**Work item**.
Without copying any pictures, restate exactly the lines from the start of the records through the line containing "with the namespace.</span></span>".

**Record excerpts**.
|---|

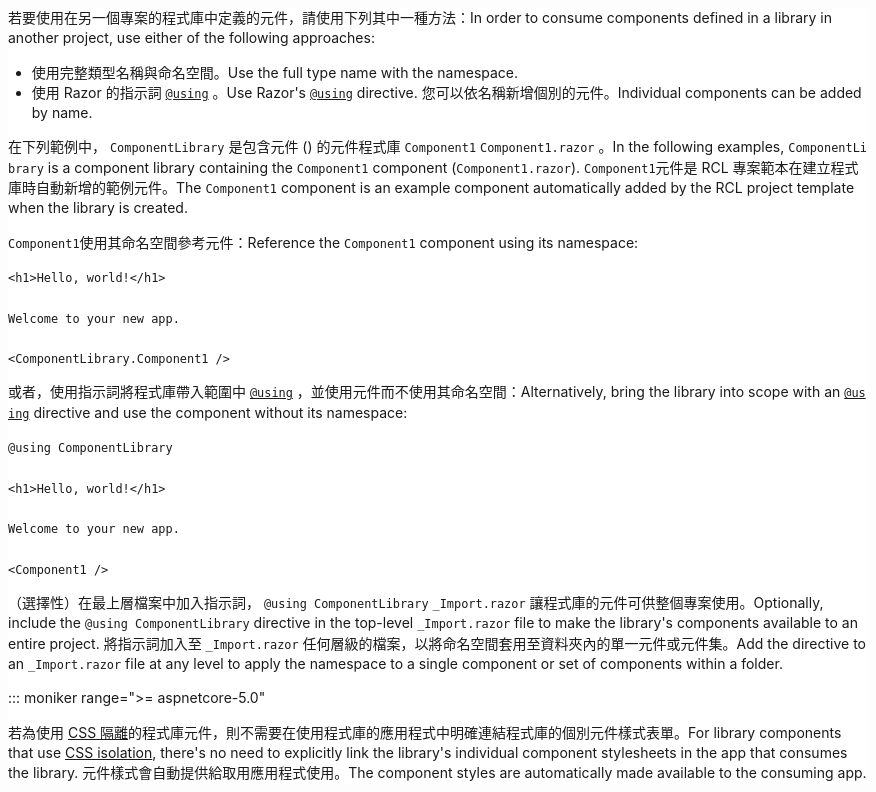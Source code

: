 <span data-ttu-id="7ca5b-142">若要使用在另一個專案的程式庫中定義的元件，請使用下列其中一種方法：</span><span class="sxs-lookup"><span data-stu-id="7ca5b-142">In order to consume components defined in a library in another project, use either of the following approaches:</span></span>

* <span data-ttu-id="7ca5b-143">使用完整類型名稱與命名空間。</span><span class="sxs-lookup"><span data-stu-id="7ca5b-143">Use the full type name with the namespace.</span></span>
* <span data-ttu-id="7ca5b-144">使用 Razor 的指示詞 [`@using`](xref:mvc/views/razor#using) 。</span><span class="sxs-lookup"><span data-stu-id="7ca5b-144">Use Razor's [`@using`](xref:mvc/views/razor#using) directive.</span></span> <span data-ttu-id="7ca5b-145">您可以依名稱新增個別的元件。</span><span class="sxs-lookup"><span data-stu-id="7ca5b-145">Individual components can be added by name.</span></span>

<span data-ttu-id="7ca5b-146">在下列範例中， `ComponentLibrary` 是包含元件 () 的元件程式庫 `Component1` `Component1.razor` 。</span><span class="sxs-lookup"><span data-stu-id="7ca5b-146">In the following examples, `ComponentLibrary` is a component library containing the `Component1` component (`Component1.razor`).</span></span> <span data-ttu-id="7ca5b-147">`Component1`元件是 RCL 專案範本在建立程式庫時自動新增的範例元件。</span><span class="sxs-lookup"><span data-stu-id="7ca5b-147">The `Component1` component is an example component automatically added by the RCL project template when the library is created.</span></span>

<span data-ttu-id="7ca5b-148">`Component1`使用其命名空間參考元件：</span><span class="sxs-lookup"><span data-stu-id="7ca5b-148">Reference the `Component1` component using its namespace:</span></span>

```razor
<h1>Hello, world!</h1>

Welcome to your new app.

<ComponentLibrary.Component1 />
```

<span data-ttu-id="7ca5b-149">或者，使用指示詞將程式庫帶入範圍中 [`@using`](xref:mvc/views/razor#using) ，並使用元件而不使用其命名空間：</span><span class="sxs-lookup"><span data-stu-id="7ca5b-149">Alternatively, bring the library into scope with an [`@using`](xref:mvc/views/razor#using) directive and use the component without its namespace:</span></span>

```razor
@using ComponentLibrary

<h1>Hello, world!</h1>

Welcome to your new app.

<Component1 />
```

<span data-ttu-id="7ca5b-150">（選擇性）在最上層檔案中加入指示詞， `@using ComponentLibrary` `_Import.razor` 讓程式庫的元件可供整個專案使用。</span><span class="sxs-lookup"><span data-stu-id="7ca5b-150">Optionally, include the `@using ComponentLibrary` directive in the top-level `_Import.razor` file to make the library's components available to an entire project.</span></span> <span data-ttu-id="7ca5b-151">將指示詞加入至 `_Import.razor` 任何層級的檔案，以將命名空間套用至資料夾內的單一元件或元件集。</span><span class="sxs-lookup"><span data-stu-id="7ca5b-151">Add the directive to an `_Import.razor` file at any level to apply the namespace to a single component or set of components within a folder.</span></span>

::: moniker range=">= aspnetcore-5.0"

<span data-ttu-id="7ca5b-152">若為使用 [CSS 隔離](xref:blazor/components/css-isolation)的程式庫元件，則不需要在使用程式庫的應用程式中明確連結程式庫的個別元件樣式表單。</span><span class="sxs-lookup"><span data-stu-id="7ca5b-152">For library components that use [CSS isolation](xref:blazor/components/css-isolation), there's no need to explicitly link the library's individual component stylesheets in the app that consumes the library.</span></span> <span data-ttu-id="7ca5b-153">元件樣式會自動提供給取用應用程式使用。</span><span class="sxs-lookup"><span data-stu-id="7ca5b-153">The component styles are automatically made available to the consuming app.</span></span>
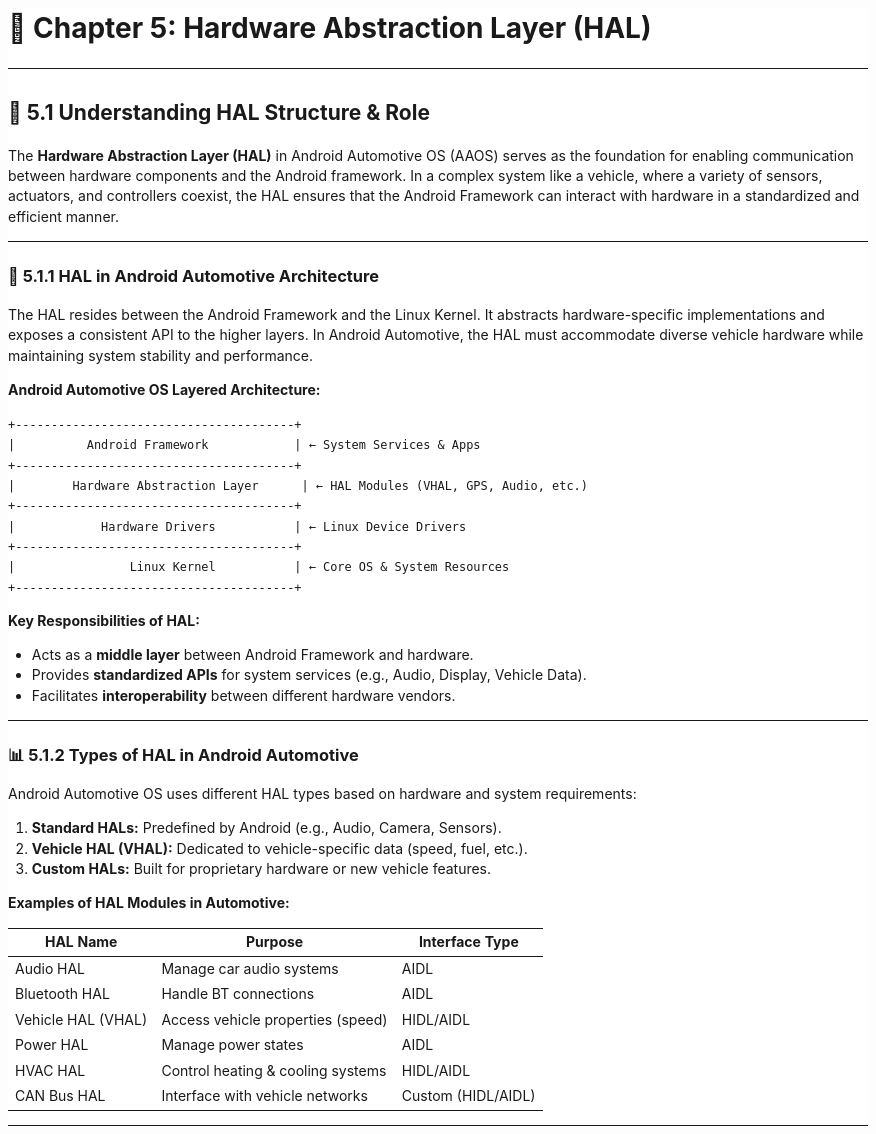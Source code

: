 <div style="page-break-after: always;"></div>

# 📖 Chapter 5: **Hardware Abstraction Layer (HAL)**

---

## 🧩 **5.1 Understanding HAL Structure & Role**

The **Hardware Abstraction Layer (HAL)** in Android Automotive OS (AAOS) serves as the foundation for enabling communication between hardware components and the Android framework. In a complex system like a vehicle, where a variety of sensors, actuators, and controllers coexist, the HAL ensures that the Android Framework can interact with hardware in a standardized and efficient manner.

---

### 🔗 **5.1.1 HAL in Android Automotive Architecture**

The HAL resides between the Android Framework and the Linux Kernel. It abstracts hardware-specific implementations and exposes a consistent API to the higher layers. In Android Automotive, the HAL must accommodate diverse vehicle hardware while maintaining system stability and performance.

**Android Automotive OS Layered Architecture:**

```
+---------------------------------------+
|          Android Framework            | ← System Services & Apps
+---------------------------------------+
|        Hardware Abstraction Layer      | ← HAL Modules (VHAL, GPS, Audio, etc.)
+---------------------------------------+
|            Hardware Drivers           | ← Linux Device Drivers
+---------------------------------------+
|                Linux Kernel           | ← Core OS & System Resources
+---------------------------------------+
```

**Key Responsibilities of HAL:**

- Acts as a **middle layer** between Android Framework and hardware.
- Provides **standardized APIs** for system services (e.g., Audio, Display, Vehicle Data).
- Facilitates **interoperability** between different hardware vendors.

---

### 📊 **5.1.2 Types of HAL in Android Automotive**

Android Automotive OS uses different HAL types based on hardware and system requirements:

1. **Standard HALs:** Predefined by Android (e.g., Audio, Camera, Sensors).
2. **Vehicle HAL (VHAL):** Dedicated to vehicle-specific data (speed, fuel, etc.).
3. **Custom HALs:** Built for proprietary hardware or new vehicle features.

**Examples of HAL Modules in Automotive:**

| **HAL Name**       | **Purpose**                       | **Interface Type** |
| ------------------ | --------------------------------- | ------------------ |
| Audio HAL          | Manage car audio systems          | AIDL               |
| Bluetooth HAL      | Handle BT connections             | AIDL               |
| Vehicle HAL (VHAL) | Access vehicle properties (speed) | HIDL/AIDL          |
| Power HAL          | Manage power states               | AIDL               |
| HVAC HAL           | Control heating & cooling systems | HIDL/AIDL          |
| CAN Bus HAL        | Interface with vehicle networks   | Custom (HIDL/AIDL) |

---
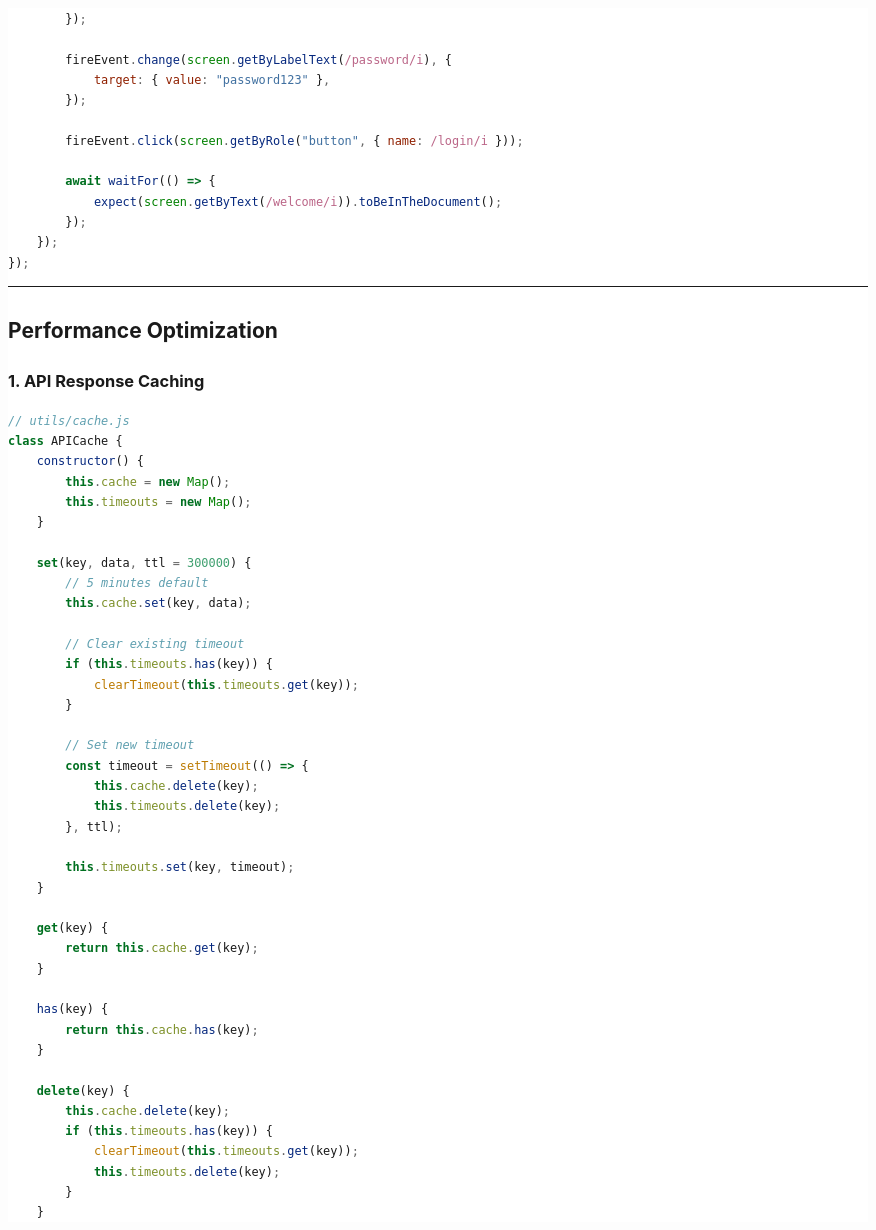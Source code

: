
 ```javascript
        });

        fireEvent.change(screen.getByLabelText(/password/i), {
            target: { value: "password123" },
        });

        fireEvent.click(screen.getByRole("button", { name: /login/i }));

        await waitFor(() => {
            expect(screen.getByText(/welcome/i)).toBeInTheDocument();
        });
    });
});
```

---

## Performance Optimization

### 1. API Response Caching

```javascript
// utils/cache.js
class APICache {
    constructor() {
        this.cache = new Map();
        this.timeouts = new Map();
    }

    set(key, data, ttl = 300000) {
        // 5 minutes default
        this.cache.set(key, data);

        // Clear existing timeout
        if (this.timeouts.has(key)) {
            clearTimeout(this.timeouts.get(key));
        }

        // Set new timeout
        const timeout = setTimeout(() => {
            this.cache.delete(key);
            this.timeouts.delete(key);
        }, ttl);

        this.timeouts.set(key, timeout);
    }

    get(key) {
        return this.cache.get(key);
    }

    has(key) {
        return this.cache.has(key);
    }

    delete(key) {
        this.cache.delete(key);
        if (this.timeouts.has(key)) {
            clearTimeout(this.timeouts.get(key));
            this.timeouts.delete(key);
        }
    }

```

|---|

**Output below**.
Source code

: <span data-ttu-id="7ca5b-142">若要使用在另一個專案的程式庫中定義的元件，請使用下列其中一種方法：</span><span class="sxs-lookup"><span data-stu-id="7ca5b-142">In order to consume components defined in a library in another project, use either of the following approaches:</span></span>

* <span data-ttu-id="7ca5b-143">使用完整類型名稱與命名空間。</span><span class="sxs-lookup"><span data-stu-id="7ca5b-143">Use the full type name with the namespace.</span></span>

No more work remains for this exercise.